The robotic system currently in use still has technical limitations . First, with respect to visual systems, 3-dimensional vision is only appreciated by the operating surgeon, not by the surgical assistant. Though surgeons can magnify the target organ by using the camera system, it is difficult to zoom-out for an overview during surgery, which is sometimes essential for multi-quadrant colorectal surgery. A second limitation concerns the robotic system. Collisions between robotic arms are inevitable owing to the huge size of robotic arms compared to the small abdominal belly, especially for low body-mass-index patients. Loss of haptic sensation at the instrument tip is also problematic. Robotic surgery cannot even offer the indirect or direct touch sensation that laparoscopic or open surgery does. Third, relatively few robotic instruments are available to colorectal surgeon. There are no suction, irrigation, or stapling devices for robotic surgery. In the current system, these functions can only be performed by the assisting doctor. However, progress in mechanical fields is continuing. Therefore, we expect these technical limitations of the robotic system to be overcome with further advances in technology in the near future.
Anyone who has had the opportunity to work with a robotic surgical system can appreciate its advantages in terms of visualization, precision, and ergonomics, compared with the conventional laparoscopic system or open surgery. However, many socioeconomic issues remain to be solved in the future. In addition, we need more concrete evidence regarding the merits for both patients and surgeons, as well as the merits over conventional laparoscopic techniques. Therefore, we need large-scale prospective randomized clinical trials to prove the potential benefits of robot TME for the treatment of rectal cancer. Fortunately, robotic versus laparoscopic resection for rectal cancer (ROLARR) clinical trials have now begun.
The most important point is that a complete understanding of fundamental surgical techniques for the treatment of rectal cancer should be kept in mind because the extent of surgery and the quality of surgery must be the same regardless of the method of surgery, either open, laparoscopy, or robotic. In addition, a multimodality team approach should be kept in mind for improving oncologic outcomes and quality of life.
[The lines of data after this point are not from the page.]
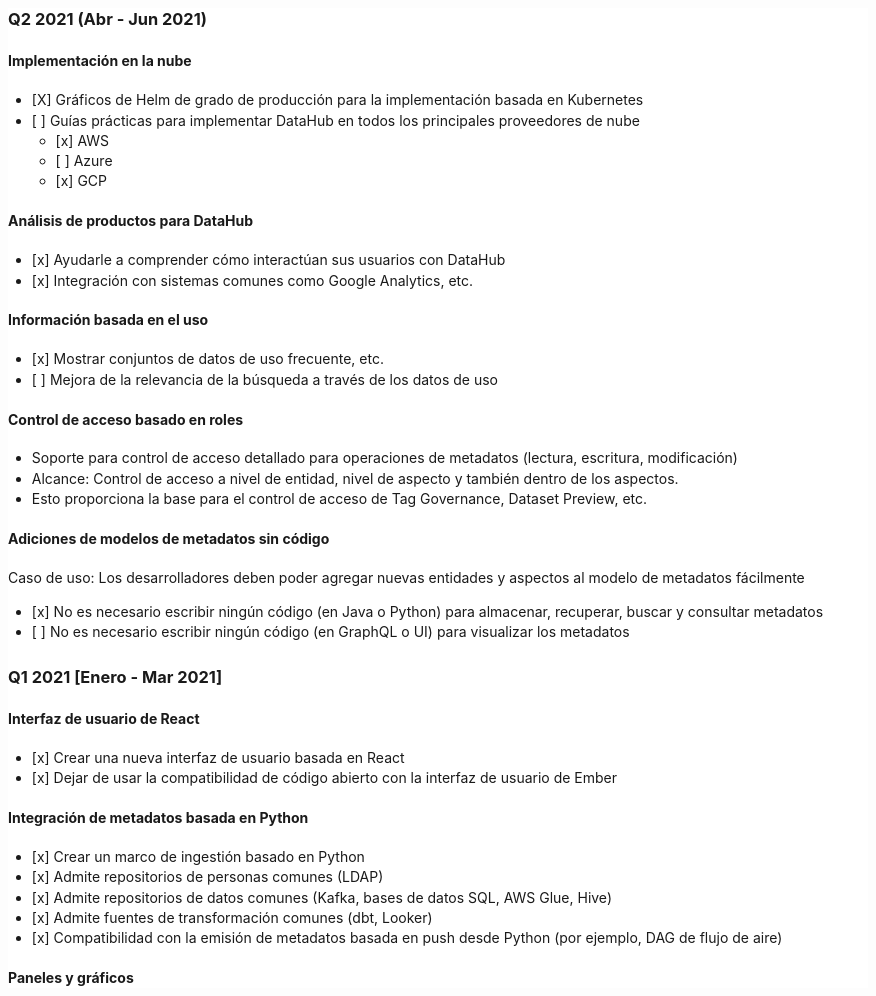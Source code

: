 ### Q2 2021 (Abr - Jun 2021)

#### Implementación en la nube

*   \[X] Gráficos de Helm de grado de producción para la implementación basada en Kubernetes
*   \[ ] Guías prácticas para implementar DataHub en todos los principales proveedores de nube
    *   \[x] AWS
    *   \[ ] Azure
    *   \[x] GCP

#### Análisis de productos para DataHub

*   \[x] Ayudarle a comprender cómo interactúan sus usuarios con DataHub
*   \[x] Integración con sistemas comunes como Google Analytics, etc.

#### Información basada en el uso

*   \[x] Mostrar conjuntos de datos de uso frecuente, etc.
*   \[ ] Mejora de la relevancia de la búsqueda a través de los datos de uso

#### Control de acceso basado en roles

*   Soporte para control de acceso detallado para operaciones de metadatos (lectura, escritura, modificación)
*   Alcance: Control de acceso a nivel de entidad, nivel de aspecto y también dentro de los aspectos.
*   Esto proporciona la base para el control de acceso de Tag Governance, Dataset Preview, etc.

#### Adiciones de modelos de metadatos sin código

Caso de uso: Los desarrolladores deben poder agregar nuevas entidades y aspectos al modelo de metadatos fácilmente

*   \[x] No es necesario escribir ningún código (en Java o Python) para almacenar, recuperar, buscar y consultar metadatos
*   \[ ] No es necesario escribir ningún código (en GraphQL o UI) para visualizar los metadatos

### Q1 2021 \[Enero - Mar 2021]

#### Interfaz de usuario de React

*   \[x] Crear una nueva interfaz de usuario basada en React
*   \[x] Dejar de usar la compatibilidad de código abierto con la interfaz de usuario de Ember

#### Integración de metadatos basada en Python

*   \[x] Crear un marco de ingestión basado en Python
*   \[x] Admite repositorios de personas comunes (LDAP)
*   \[x] Admite repositorios de datos comunes (Kafka, bases de datos SQL, AWS Glue, Hive)
*   \[x] Admite fuentes de transformación comunes (dbt, Looker)
*   \[x] Compatibilidad con la emisión de metadatos basada en push desde Python (por ejemplo, DAG de flujo de aire)

#### Paneles y gráficos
With technical advancement, evolutionary change of surgical treatment modality should be achieved gradually. We must carefully evaluate cost-effectiveness and validate the safety of new modalities. With continued technological improvements, robotic surgery should become cheaper, more efficient, and more automated. In the near future, robotic surgery may prove advantageous and may revolutionize minimally invasive surgery and radically change the paradigm of laparoscopy. Using these achievements of technical progress, we expect lowering the conversion rate, autonomic nerve preservation and completeness of TME to be more easily achieved by using a robotic system for the treatment of rectal cancer.
Part of this article was represented at the 2010 da Vinci Yonsei Live symposium.
No potential conflict of interest relevant to this article was reported.